European stocks are seen opening a tad lower on Friday, weighed down by the apparent lack of consensus among European leaders on measures to tackle the region's debt crisis.
Commodities retreated, Asian stocks are trading mostly lower and the euro is weakening against both the dollar and yen as weak data from Europe and China and a failure by European policymakers to make any significant breakthroughs to keep the debt crisis from spiraling out of control curbed appetite for riskier assets.
Also, a public-opinion poll showed Thursday that Greece's radical-left Syriza party is maintaining its poll lead ahead of the country's elections on June 17.
On the positive side, Italian Prime Minister Mario Monti said Italy can help persuade Germany to accept joint euro-area bonds, as a majority of leaders at EU summit backed them.
Meanwhile, European Central Bank President Mario Draghi said the European integration now needs a "bold leap of political imagination" in order to survive.
"If the governments of the member states of the euro define jointly and irrevocably their vision of what the political and economic construct that supports the single currency will be and what the conditions to reach that goal together should be," it would be the most effective answer to the question on the future of euro ten years ahead, he said in a speech in Rome.
In economic releases, consumer sentiment survey results from Germany and France are the major statistical reports due in the European session.
In corporate news, Japan Tobacco Inc., the world's third-largest tobacco company by sales volume after Philip Morris International Inc. and British American Tobacco Plc, said that it has agreed to buy Gryson NV, a family-owned Belgian tobacco company, for 475 million euros or $595 million.
European stocks rebounded from the previous session's sharp sell-off on Thursday after European leaders stressed they want to keep Greece in the eurozone. The Euro Stoxx 50 index of eurozone bluechip stocks rose 1.1 percent and the Stoxx Europe 50 index, which includes some major U.K. companies, added 1.2 percent, while around Europe, the DAX of Germany, Switzerland's SMI, France's CAC 40 and the U.K.'s FTSE 100 rose between 0.6 percent and 1.6 percent.

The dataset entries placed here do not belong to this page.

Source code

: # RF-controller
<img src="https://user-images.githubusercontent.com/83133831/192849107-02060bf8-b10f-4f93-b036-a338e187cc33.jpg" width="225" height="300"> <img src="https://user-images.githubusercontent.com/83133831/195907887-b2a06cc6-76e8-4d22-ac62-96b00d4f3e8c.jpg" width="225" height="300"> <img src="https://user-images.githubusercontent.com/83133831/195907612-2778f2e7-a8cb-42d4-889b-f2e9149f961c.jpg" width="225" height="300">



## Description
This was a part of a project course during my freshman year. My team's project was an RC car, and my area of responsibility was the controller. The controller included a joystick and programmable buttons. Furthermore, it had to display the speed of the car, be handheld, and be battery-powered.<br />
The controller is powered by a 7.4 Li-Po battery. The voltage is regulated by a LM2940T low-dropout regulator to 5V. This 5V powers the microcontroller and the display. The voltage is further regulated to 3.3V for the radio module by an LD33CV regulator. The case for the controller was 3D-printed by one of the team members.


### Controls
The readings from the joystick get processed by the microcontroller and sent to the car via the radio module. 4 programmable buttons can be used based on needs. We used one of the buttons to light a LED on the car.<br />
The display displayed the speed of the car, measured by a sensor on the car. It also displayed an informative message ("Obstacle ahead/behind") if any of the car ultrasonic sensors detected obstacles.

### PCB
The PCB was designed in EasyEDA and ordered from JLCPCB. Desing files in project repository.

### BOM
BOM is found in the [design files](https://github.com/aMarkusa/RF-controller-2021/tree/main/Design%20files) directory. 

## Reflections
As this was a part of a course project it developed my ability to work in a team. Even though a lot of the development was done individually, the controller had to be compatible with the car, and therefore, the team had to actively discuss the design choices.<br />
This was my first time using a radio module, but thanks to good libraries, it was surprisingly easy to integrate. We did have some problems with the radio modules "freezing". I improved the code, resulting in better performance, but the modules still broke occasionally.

On Wall Street, stocks showed a lack of direction before ending the session mixed overnight, as traders seemed reluctant to make any significant moves amid some uninspiring U.S. economic data, including a report from the Commerce Department showing a drop by a key indicator of business spending.
A separate report from the Labor Department showed a modest decrease in initial jobless claims in the week ended May 19th. The tech-heavy Nasdaq ended down 0.4 percent, while the Dow rose 0.3 percent and the S&P 500 added 0.1 percent.